Top of The data
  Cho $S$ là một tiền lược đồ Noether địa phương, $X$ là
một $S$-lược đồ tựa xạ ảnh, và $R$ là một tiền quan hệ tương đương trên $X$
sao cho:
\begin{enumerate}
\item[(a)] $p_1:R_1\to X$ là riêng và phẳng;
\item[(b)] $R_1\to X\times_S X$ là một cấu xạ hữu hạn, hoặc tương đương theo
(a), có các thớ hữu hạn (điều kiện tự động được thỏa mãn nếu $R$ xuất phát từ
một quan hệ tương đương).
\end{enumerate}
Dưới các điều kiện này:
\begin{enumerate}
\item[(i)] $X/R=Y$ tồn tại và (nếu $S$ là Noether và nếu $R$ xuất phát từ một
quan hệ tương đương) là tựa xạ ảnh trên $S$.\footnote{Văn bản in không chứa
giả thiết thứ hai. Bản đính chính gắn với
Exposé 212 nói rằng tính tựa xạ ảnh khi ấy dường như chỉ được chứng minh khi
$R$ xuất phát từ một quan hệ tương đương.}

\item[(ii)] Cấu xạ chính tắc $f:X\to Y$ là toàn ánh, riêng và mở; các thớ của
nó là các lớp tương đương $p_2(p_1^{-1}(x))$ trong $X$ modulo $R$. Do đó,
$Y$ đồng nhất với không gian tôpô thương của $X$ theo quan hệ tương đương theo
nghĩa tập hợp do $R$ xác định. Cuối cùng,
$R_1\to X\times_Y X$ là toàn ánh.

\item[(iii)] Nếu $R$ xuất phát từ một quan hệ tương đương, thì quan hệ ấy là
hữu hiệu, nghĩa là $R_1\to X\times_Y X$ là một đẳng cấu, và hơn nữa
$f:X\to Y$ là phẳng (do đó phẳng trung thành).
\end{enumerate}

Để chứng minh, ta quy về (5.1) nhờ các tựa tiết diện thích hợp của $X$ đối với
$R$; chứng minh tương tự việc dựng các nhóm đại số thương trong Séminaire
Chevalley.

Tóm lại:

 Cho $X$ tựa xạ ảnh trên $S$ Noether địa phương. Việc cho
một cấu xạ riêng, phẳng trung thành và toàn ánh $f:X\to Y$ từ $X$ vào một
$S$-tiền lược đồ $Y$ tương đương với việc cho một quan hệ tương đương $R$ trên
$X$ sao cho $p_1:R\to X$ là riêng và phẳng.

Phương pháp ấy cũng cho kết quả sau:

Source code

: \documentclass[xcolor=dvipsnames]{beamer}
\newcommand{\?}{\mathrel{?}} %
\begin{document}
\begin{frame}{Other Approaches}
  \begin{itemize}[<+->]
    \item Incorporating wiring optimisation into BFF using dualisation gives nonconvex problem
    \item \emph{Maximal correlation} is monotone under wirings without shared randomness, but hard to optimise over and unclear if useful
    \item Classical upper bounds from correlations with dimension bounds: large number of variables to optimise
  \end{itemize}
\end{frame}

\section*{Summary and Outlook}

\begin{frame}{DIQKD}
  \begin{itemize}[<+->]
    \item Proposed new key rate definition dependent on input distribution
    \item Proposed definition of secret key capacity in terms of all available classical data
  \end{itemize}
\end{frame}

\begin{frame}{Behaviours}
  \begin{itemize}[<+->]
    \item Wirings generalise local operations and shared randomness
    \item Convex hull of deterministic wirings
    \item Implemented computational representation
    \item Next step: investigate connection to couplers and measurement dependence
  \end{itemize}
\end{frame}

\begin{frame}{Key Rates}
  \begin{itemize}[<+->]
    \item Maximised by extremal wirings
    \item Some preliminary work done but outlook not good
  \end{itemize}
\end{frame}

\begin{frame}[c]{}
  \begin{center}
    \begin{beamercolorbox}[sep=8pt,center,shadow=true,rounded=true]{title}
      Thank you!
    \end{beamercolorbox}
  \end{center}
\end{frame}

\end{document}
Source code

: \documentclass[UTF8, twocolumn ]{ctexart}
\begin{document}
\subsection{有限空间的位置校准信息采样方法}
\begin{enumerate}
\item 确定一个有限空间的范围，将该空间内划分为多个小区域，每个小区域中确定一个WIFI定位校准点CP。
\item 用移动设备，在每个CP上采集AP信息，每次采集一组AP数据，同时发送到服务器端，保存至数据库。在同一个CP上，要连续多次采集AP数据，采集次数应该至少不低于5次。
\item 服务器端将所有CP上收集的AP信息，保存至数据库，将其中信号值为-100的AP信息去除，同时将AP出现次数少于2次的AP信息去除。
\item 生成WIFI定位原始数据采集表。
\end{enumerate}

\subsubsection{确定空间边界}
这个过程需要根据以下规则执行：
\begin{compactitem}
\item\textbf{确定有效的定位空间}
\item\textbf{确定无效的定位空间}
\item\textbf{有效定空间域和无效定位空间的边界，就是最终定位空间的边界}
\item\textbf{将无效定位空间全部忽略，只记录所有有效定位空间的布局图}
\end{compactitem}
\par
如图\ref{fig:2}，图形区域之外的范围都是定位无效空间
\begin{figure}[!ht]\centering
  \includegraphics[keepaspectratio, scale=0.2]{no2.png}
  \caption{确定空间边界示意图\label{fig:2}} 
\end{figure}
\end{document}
Bottom of The data
▸ The problem:
Give back, word for word, only the lines above from the line holding "Để chứng minh, ta" to the line holding "gives nonconvex problem", both included.

▸ Output:
Để chứng minh, ta quy về (5.1) nhờ các tựa tiết diện thích hợp của $X$ đối với
$R$; chứng minh tương tự việc dựng các nhóm đại số thương trong Séminaire
Chevalley.

Tóm lại:

 Cho $X$ tựa xạ ảnh trên $S$ Noether địa phương. Việc cho
một cấu xạ riêng, phẳng trung thành và toàn ánh $f:X\to Y$ từ $X$ vào một
$S$-tiền lược đồ $Y$ tương đương với việc cho một quan hệ tương đương $R$ trên
$X$ sao cho $p_1:R\to X$ là riêng và phẳng.

Phương pháp ấy cũng cho kết quả sau:

Source code

: \documentclass[xcolor=dvipsnames]{beamer}
\newcommand{\?}{\mathrel{?}} %
\begin{document}
\begin{frame}{Other Approaches}
  \begin{itemize}[<+->]
    \item Incorporating wiring optimisation into BFF using dualisation gives nonconvex problem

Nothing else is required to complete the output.